12- Na verdade, a condução sob o efeito do álcool é consensualmente tida como um fator de agravamento dos riscos inerentes à atividade da condução e como um dos mais determinantes agentes de produção de acidentes de trânsito, na medida em que a ingestão excessiva de álcool determina a perda dos reflexos indispensáveis para uma adequada condução automóvel e a diminuição da acuidade visual e capacidade de concentração.

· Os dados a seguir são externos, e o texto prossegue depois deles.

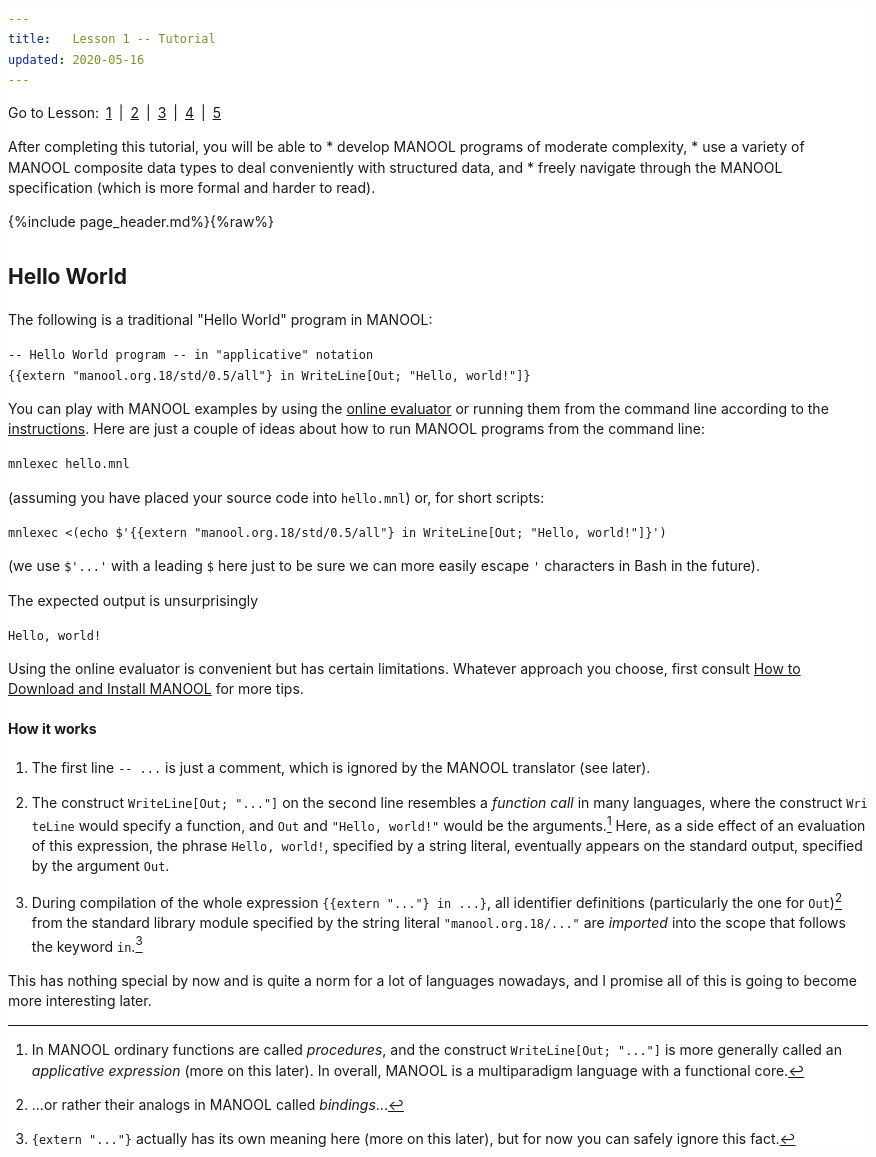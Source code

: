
```yaml
---
title:   Lesson 1 -- Tutorial
updated: 2020-05-16
---
```


Go to Lesson:&ensp;[1]&ensp;\|&ensp;[2]&ensp;\|&ensp;[3]&ensp;\|&ensp;[4]&ensp;\|&ensp;[5]

[1]: #start
[2]: lesson-2#start
[3]: lesson-3#start
[4]: lesson-4#start
[5]: lesson-5#start

<aside markdown="1" class="right">
After completing this tutorial, you will be able to
  * develop MANOOL programs of moderate complexity,
  * use a variety of MANOOL composite data types to deal conveniently with structured data, and
  * freely navigate through the MANOOL specification (which is more formal and harder to read).
</aside>

{%include page_header.md%}{%raw%}


Hello World
----------------------------------------------------------------------------------------------------------------------------------------------------------------

The following is a traditional "Hello World" program in MANOOL:

    -- Hello World program -- in "applicative" notation
    {{extern "manool.org.18/std/0.5/all"} in WriteLine[Out; "Hello, world!"]}

You can play with MANOOL examples by using the [online evaluator] or running them from the command line according to the [instructions]. Here are just a couple
of ideas about how to run MANOOL programs from the command line:

    mnlexec hello.mnl

  (assuming you have placed your source code into `hello.mnl`) or, for short scripts:

    mnlexec <(echo $'{{extern "manool.org.18/std/0.5/all"} in WriteLine[Out; "Hello, world!"]}')

  (we use `$'...'` with a leading `$` here just to be sure we can more easily escape `'` characters in Bash in the future).

The expected output is unsurprisingly

    Hello, world!

Using the online evaluator is convenient but has certain limitations. Whatever approach you choose, first consult [How to Download and Install
MANOOL][instructions] for more tips.

[online evaluator]: /eval     "MANOOL Online Evaluator"
[instructions]:     /download "How to Download and Install MANOOL"

#### How it works

1. The first line `-- ...` is just a comment, which is ignored by the MANOOL translator (see later).

2. The construct `WriteLine[Out; "..."]` on the second line resembles a *function call* in many languages, where the construct `WriteLine` would specify a
   function, and `Out` and `"Hello, world!"` would be the arguments.[^a1] Here, as a side effect of an evaluation of this expression, the phrase `Hello,
   world!`, specified by a string literal, eventually appears on the standard output, specified by the argument `Out`.

3. During compilation of the whole expression `{{extern "..."} in ...}`, all identifier definitions (particularly the one for `Out`)[^a2] from the standard
   library module specified by the string literal `"manool.org.18/..."` are *imported* into the scope that follows the keyword `in`.[^a3]

[^a1]: In MANOOL ordinary functions are called _procedures_, and the construct `WriteLine[Out; "..."]` is more generally called an _applicative expression_
       (more on this later). In overall, MANOOL is a multiparadigm language with a functional core.

[^a2]: ...or rather their analogs in MANOOL called _bindings_...

[^a3]: `{extern "..."}` actually has its own meaning here (more on this later), but for now you can safely ignore this fact.

<aside markdown="1">
This has nothing special by now and is quite a norm for a lot of languages nowadays, and I promise all of this is going to become more interesting later.

[^a4]: The later example uses the notation that reflects Abstract Syntax Trees (ASTs) for all syntactic constructs in MANOOL in the most straightforward way
[^a5]: Nonetheless, this particular example might fit better on a single line as we've already seen.
[comments]: /specification/core-language/syntax#h:comments "Comments"
[^b1]: We are switching here to the "Object-Oriented" notation and multi-line formatting just to dive into more real-world code examples as soon as possible.
[^b2]: Similar to the case of multiple notations, this feature is rather unintentional but may be useful in some cases.
[^b3]: The following alternative constructs actually make no sense otherwise (in most practical cases).
[^b4]: Nonetheless, this does not affect a result of concatenation.
[^b5]: MANOOL is a strongly typed language where `5` is not the same thing as `"5"`, and implicit coercion has actually limited scope.
[^b6]: MANOOL has simple operator precedence rules inspired in classic (Pascal-family) languages. In particular, unlike Lisp, Smalltalk, and APL, MANOOL does
[syntactic analysis]: /specification/core-language/syntax#h:syntactic-analysis "Syntactic Analysis"
[^b7]: One disadvantage of the `~` operator is that it is also overloaded to mean Boolean/bitwise negation/complement for some data types, and one advantage is
[^b8]: This is partly because MANOOL and its specification strive to be extremely accurate about the exact semantics and behavior of various operations in the
[integer operations]: /specification/standard-library/basic-data-types#h:polymorphic-operations "Integer operations"
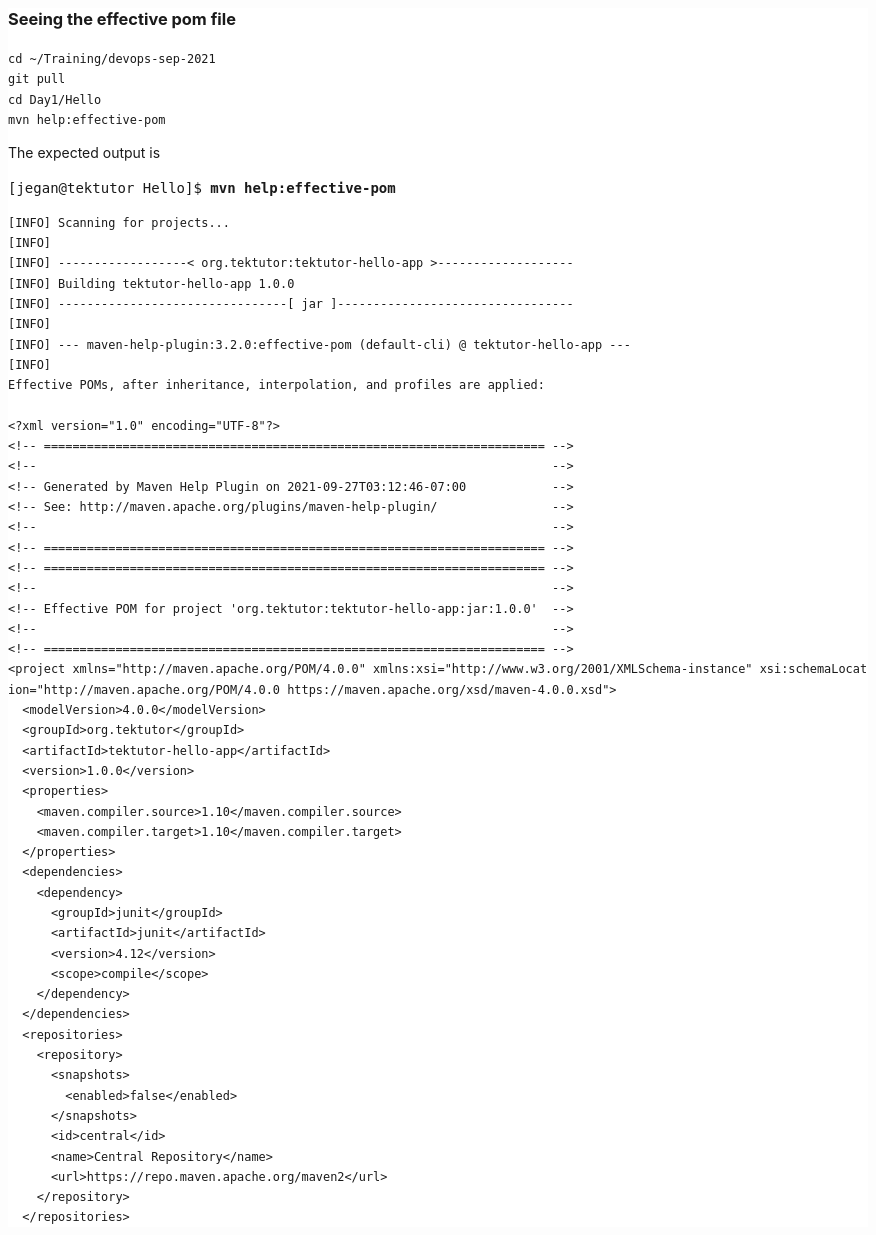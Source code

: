 ### Seeing the effective pom file
```
cd ~/Training/devops-sep-2021
git pull
cd Day1/Hello
mvn help:effective-pom
```
The expected output is
<pre>
[jegan@tektutor Hello]$ <b>mvn help:effective-pom</b>
</pre>
```
[INFO] Scanning for projects...
[INFO] 
[INFO] ------------------< org.tektutor:tektutor-hello-app >-------------------
[INFO] Building tektutor-hello-app 1.0.0
[INFO] --------------------------------[ jar ]---------------------------------
[INFO] 
[INFO] --- maven-help-plugin:3.2.0:effective-pom (default-cli) @ tektutor-hello-app ---
[INFO] 
Effective POMs, after inheritance, interpolation, and profiles are applied:

<?xml version="1.0" encoding="UTF-8"?>
<!-- ====================================================================== -->
<!--                                                                        -->
<!-- Generated by Maven Help Plugin on 2021-09-27T03:12:46-07:00            -->
<!-- See: http://maven.apache.org/plugins/maven-help-plugin/                -->
<!--                                                                        -->
<!-- ====================================================================== -->
<!-- ====================================================================== -->
<!--                                                                        -->
<!-- Effective POM for project 'org.tektutor:tektutor-hello-app:jar:1.0.0'  -->
<!--                                                                        -->
<!-- ====================================================================== -->
<project xmlns="http://maven.apache.org/POM/4.0.0" xmlns:xsi="http://www.w3.org/2001/XMLSchema-instance" xsi:schemaLocation="http://maven.apache.org/POM/4.0.0 https://maven.apache.org/xsd/maven-4.0.0.xsd">
  <modelVersion>4.0.0</modelVersion>
  <groupId>org.tektutor</groupId>
  <artifactId>tektutor-hello-app</artifactId>
  <version>1.0.0</version>
  <properties>
    <maven.compiler.source>1.10</maven.compiler.source>
    <maven.compiler.target>1.10</maven.compiler.target>
  </properties>
  <dependencies>
    <dependency>
      <groupId>junit</groupId>
      <artifactId>junit</artifactId>
      <version>4.12</version>
      <scope>compile</scope>
    </dependency>
  </dependencies>
  <repositories>
    <repository>
      <snapshots>
        <enabled>false</enabled>
      </snapshots>
      <id>central</id>
      <name>Central Repository</name>
      <url>https://repo.maven.apache.org/maven2</url>
    </repository>
  </repositories>
```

13- O Tribunal a quo justificou a aplicação da pena multa, em síntese, na confissão dos factos, sendo que esta, a nosso ver, terá uma valoração diminuta porquanto não foi decisiva para a descoberta da verdade (posto que, detido em flagrante delito, a prova dos factos facilmente seria alcançada pela valoração do depoimento dos agentes policias intervenientes na operação de fiscalização bem como pela prova pericial efectuada - exame.) e no facto de o arguido estar social, profissional e familiarmente integrado, aplicando-lhe, pela terceira vez pela prática do mesmo crime, uma pena de multa e inferior ao seu montante máximo.

14- Sendo certo que, por outro lado: - o ilícito assume gravidade média, atento o nível de alcoolemia apresentado pelo arguido (1,74 g/1, a que corresponde, após dedução do erro máximo admissível, o valor apurado de 1,601 g/l.); - o arguido conduzia durante a noite/madrugada, o que, por força dos efeitos inibidores do sono, potencia o perigo para com a integridade física e bens patrimoniais de terceiros; - tem reiterado no ilícito sem que as condenações anteriores – ainda que transitadas nos anos de 2012 e 2015- o tenham consciencializado do desvalor da sua conduta e, sem que por isso, tenha optado pelo comportamento lícito que se lhe impunha; - a intensidade do dolo apresenta-se na forma mais elevada: dolo direto; - a inexistência de motivo relevante que tenha determinado o arguido a conduzir, da forma como o fez, indiferente aos riscos que determinaria para todos quantos com ele se cruzassem ou circulassem na rua; - o grau de violação dos deveres impostos ao arguido, que revela propensão para delinquir – já sofreu duas condenações, por decisões já transitadas em julgado, pela prática de crimes de condução de veículo em estado de embriaguez, em 28/11/2012 e 08/07/2015–, e atender ao facto de o arguido estar a conduzir embriagado num país em que todos sabemos que o álcool é uma das maiores fontes de problemas sociais e uma das grandes razões de qualificativa dos inúmeros, e graves, acidentes que ocorrem nas nossas estradas. Sendo que ao arguido condutor impõe-se o dever de cidadania de especial cuidado de conduzir abstinente e sóbrio, nomeadamente no intento de prevenir o aumento do risco de estropiar ou de tirar a vida ao seu semelhante já decorrente da circulação rodoviária: al. f) do n.º2 do art. 71.º - releva por via da culpa.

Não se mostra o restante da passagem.